Visual-RRT: Finding Paths toward Visual-Goals via Differentiable Rendering¶
Conference: CVPR 2026
Paper: CVF Open Access
Code: https://sgvr.kaist.ac.kr/Visual-RRT (Project Page)
Area: Robotics / Motion Planning
Keywords: Motion Planning, RRT, Differentiable Rendering, Visual Goals, Sampling-based Planning
TL;DR¶
This work integrates "visual gradient utilization" based on differentiable robot rendering into the "sampling exploration" framework of RRT. This allows robotic arms to plan collision-free motion paths given only a single goal image without goal joint angles, improving success rates on Franka / UR5e / Fetch from the ~20% range to ~75%.
Background & Motivation¶
Background: RRT (Rapidly-exploring Random Tree) is a cornerstone method for robotic motion planning. It incrementally expands a search tree from a start configuration \(q_{\text{start}}\) toward randomly sampled configurations. By exploring the C-space (Configuration Space) via sampling, it can bypass local minima and possesses theoretical guarantees such as probabilistic completeness and asymptotic optimality. Subsequent works have continuously improved its path quality, convergence speed, and sampling efficiency.
Limitations of Prior Work: All RRT variants assume that the goal configuration is known, typically provided as numerical joint angles \(q_{\text{goal}}\). however, in increasing numbers of practical scenarios, goals are specified through visual observations—an image or a demonstration video—where precise goal joint angles are unavailable. The "exploitation" components of RRT (goal biasing, bidirectional search, potential field guidance) all rely on \(q_{\text{goal}}\); without it, the algorithm degrades to purely random exploration, which is highly inefficient.
Key Challenge: Another line of research, "differentiable robot rendering" (e.g., Dr.Robot, Prof.Robot), addresses the "visual goal" problem. It models the robot as a differentiable self-model (Gaussian Splatting + Forward Kinematics + Implicit Linear Blend Skinning), allowing rendering losses to be backpropagated to joint angles for direct configuration optimization via visual gradients. However, this is a single-path optimization approach that follows a gradient trajectory and can easily get stuck in local minima caused by self-occlusion or scene obstacles. One side (RRT) has multi-branch resistance to local minima but lacks visual guidance, while the other (differentiable rendering) has visual guidance but is prone to failure due to its single-path nature.
Goal: To combine the strengths of both—facilitating tree expansion toward "promising" configurations pointed to by visual gradients (exploitation) while maintaining the global coverage of random sampling (exploration), thereby planning high-quality collision-free paths using only a goal image.

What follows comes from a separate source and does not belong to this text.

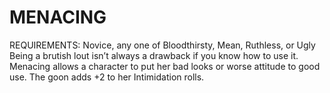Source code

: # MENACING
REQUIREMENTS: Novice, any one of Bloodthirsty, Mean, Ruthless, or Ugly
Being a brutish lout isn’t always a drawback if you know how to use it. Menacing allows a character to put her bad looks or worse attitude to good use. The goon adds +2 to her Intimidation rolls.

Core Idea: Use rendering loss as an implicit "goal proximity" metric to guide RRT tree growth. The authors inject visual gradients from differentiable rendering directly into a sampling-based planner (claimed as the first work to do so). Two mechanisms are introduced: frontier-driven exploration/exploitation scheduling and inertial gradient tree expansion, allowing gradient optimization to accumulate momentum across the multi-branch structure of the tree.
Method¶
Overall Architecture¶
vRRT incrementally grows a search tree in C-space from \(q_{\text{start}}\), aiming for the robot pose rendered by some leaf node \(q_T\) to visually match the goal image \(I_{\text{goal}}\). In each iteration, the tree expands in two complementary ways: Exploration maintains global C-space coverage via random steering, while Exploitation pushes promising nodes toward \(I_{\text{goal}}\) via visual-gradient steering. Both are executed in parallel on a batch of parent nodes (expanding a batch of 32 nodes per iteration).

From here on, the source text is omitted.